Drone Landing Performance in Windy Conditions: Comparing the Vertical and Horizontal Landing Approaches with the EAGLES Port
Iuri Pereira Barros, Yoshito Okada, Kenjiro Tadakuma, Masahiro Watanabe, Masashi Konyo, Kazunori Ohno, Yoshiki Yokota, Ranulfo Bezerra, Satoshi Tadokoro
AI summary
Problem
Existing drone docking stations rely on vertical landing, which limits multi-drone throughput, struggles with precision in severe winds, and prolongs operational downtime.
Approach
The researchers tested the EAGLES port, which guides drones into a conveyor via a horizontal landing gate, through wind tunnel experiments comparing its performance against standard vertical landing.
Key results
- Reduces average landing duration by 35.58% (up to 59.67% in optimal conditions)
- Achieves near-zero docking position error with enhanced flight stability
- Maintains 2.8 times higher average velocity during approach than vertical landing
- Enables reliable sequential multi-drone operations via automated gate guidance
Why it matters
Offers a scalable, weather-resilient docking solution critical for the future of autonomous multi-drone fleets and high-throughput aerial logistics.
Abstract
Drone docking stations promote efficient operations of drones, but they usually support only one vehicle, and are accessible primarily through vertical landing.
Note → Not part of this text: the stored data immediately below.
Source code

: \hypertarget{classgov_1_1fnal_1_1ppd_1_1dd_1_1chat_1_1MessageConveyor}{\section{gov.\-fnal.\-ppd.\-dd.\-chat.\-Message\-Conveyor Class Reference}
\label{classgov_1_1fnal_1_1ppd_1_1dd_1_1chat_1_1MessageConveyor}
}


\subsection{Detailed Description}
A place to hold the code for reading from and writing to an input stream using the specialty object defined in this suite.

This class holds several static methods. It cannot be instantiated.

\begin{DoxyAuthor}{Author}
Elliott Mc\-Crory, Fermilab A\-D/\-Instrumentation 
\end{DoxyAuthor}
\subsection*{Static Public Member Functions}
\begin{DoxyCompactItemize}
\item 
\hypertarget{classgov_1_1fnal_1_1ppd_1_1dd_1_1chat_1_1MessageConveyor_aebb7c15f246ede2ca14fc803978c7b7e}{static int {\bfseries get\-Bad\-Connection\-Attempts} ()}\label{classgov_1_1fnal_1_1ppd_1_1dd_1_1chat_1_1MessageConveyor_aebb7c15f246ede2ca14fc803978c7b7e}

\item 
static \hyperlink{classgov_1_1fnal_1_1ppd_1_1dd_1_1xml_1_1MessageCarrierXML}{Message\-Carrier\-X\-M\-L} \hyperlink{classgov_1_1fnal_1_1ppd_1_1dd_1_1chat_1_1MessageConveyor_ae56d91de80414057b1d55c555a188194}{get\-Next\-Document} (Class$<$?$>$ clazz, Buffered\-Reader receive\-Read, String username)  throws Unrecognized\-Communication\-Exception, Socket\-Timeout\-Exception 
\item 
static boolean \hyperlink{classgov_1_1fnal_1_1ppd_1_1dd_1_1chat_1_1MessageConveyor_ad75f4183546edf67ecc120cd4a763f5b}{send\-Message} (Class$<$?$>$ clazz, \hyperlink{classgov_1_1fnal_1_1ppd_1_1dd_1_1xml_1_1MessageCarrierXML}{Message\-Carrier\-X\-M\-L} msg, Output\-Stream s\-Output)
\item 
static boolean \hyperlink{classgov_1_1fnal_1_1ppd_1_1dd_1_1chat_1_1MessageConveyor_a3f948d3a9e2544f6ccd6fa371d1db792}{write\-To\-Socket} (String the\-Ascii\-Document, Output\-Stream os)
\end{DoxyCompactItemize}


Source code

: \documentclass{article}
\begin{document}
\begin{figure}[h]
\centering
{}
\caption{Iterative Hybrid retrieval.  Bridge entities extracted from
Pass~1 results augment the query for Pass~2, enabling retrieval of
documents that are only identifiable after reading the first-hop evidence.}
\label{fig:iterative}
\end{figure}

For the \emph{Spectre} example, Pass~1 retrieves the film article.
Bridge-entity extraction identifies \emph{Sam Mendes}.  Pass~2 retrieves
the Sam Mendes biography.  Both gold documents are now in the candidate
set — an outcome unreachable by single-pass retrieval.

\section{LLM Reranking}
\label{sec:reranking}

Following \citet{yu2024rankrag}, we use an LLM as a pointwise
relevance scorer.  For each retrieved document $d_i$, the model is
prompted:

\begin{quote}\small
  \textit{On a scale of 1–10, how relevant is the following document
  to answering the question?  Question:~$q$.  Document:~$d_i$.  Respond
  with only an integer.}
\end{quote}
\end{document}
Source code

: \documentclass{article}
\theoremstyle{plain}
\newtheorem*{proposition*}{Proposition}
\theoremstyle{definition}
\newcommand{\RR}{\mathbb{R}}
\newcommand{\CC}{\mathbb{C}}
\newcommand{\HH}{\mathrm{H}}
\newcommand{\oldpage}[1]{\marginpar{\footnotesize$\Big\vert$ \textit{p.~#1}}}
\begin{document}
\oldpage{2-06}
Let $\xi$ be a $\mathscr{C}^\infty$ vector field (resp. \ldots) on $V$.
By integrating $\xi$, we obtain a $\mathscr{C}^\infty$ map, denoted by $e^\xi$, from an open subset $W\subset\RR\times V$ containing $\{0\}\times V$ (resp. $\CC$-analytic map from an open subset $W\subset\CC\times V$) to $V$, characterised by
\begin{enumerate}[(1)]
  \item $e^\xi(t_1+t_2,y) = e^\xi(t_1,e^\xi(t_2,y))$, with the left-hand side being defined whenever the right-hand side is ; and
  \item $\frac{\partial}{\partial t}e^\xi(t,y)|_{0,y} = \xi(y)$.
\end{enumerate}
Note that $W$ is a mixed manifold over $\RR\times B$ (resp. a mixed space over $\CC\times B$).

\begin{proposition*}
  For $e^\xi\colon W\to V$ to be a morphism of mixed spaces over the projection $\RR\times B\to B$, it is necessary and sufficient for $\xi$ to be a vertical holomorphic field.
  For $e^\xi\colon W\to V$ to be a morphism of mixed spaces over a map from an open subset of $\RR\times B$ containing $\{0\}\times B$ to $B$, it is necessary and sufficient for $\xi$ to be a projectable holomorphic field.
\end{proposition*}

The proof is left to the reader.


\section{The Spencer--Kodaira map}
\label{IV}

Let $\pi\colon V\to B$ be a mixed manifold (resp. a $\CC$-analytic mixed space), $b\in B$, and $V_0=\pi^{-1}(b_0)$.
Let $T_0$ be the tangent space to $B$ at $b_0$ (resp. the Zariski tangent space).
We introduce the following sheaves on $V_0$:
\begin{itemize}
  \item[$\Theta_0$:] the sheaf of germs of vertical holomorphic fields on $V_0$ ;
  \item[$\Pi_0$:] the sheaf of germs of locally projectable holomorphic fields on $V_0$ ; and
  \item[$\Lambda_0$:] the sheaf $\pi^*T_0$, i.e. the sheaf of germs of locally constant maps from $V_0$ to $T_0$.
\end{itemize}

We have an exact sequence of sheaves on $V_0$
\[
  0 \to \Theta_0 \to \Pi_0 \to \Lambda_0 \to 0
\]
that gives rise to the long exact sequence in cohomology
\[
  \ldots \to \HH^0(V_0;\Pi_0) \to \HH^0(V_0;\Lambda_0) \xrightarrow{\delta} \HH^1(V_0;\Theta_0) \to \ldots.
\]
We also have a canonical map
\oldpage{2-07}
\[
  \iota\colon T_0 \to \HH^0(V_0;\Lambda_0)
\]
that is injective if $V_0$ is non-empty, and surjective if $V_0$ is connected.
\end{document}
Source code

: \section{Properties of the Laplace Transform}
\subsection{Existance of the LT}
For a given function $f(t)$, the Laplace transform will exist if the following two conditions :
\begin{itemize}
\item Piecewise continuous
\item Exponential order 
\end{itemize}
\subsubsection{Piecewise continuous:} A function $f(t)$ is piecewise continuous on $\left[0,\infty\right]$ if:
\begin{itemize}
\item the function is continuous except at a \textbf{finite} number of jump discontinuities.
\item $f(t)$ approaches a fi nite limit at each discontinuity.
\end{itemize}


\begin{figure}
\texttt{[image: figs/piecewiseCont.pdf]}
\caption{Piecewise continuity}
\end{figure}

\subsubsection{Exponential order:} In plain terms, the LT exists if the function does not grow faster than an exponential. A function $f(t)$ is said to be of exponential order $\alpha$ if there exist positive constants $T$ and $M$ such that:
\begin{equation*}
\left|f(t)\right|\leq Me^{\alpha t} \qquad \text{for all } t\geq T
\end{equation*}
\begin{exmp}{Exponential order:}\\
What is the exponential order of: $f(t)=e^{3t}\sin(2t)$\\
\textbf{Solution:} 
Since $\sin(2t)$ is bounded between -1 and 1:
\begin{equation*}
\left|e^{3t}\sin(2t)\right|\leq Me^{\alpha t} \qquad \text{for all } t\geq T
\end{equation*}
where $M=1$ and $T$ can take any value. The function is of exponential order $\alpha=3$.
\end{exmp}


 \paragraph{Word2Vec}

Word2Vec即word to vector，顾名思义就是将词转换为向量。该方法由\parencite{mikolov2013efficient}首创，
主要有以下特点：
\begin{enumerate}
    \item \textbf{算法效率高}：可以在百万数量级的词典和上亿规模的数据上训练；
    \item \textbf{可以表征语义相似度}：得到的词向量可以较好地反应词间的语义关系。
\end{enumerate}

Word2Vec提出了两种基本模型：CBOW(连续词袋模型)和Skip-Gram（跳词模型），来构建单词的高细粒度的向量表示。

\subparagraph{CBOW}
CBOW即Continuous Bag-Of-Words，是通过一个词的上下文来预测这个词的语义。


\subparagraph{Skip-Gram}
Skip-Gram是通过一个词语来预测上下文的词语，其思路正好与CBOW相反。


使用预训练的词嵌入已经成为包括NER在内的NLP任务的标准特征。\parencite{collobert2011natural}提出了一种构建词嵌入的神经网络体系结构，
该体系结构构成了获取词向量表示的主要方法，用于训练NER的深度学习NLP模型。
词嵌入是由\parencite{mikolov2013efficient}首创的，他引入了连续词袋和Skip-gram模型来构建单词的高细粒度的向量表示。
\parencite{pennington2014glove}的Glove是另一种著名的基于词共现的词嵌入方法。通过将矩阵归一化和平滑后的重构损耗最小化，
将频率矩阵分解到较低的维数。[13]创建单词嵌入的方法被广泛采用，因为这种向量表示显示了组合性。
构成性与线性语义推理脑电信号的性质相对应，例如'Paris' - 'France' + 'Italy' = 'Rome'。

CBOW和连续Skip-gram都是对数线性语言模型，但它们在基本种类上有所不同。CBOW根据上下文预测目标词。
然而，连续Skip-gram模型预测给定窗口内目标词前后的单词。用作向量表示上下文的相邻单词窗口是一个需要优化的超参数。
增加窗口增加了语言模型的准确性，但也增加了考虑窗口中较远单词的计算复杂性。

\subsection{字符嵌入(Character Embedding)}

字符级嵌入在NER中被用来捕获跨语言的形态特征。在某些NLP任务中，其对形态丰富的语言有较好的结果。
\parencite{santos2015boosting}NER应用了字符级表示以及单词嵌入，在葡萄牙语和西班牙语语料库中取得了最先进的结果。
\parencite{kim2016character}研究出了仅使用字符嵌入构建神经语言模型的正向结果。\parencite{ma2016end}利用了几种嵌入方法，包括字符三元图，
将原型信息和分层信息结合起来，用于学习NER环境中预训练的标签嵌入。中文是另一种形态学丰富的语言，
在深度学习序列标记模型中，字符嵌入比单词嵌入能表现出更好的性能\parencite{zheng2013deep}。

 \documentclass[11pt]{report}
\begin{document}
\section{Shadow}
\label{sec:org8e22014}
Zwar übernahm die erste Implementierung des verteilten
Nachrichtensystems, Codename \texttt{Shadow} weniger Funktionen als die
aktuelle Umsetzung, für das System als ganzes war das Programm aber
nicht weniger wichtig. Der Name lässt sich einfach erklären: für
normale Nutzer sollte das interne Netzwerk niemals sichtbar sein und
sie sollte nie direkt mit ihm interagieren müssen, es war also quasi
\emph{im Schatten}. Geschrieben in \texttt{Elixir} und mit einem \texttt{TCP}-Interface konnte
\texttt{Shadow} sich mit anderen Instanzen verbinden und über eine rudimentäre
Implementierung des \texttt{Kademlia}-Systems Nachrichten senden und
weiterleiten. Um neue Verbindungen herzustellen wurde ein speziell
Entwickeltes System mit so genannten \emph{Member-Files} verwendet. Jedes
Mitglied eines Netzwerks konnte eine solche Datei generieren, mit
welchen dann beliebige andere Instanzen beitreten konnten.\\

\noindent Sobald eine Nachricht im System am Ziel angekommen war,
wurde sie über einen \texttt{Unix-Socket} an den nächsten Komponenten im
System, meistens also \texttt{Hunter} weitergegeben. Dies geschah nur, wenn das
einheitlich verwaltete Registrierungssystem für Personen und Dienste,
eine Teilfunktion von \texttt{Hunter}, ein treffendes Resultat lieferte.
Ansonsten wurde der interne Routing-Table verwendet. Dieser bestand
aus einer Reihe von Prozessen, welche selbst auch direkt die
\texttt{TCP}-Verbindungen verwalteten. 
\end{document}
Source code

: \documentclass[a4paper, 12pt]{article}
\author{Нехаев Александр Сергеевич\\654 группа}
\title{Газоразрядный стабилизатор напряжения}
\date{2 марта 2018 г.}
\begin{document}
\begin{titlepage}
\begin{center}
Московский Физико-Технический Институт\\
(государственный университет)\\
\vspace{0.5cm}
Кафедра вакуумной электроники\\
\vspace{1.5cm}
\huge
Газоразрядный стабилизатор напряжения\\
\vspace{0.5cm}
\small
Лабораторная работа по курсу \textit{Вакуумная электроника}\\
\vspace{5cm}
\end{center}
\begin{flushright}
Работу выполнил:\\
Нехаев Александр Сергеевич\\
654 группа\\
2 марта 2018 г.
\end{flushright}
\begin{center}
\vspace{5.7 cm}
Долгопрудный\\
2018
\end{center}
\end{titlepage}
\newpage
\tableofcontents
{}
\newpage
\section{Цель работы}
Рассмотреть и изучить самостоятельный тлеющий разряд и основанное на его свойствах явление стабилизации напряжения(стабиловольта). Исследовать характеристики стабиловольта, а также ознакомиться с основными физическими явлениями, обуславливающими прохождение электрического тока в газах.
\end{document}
These limitations hinder multi-drone operations and result in challenges for fast, precise docking, particularly under severe wind conditions. This study assesses the EAGLES port, which uses a horizontal landing approach to address these challenges, and makes a performance comparison between horizontal and vertical landing through analysis of wind tunnel data with manually controlled drones. Results show that horizontal landing decreases the average landing duration by 35.58%, and can achieve 59.67% faster docking compared to vertical landing in optimal conditions. The system also provides near-zero position error at docking, and supports multiple drones. These advantages stem from improved flight stability, quicker alignment with landing targets, and a 2.8 times higher average velocity compared to vertical landing. These results indicate that vertical landing is better suited for missions with wider landing zones and where delays in landing have mild consequences, whereas horizontal landing excels in scenarios where rapid accurate landings are critical.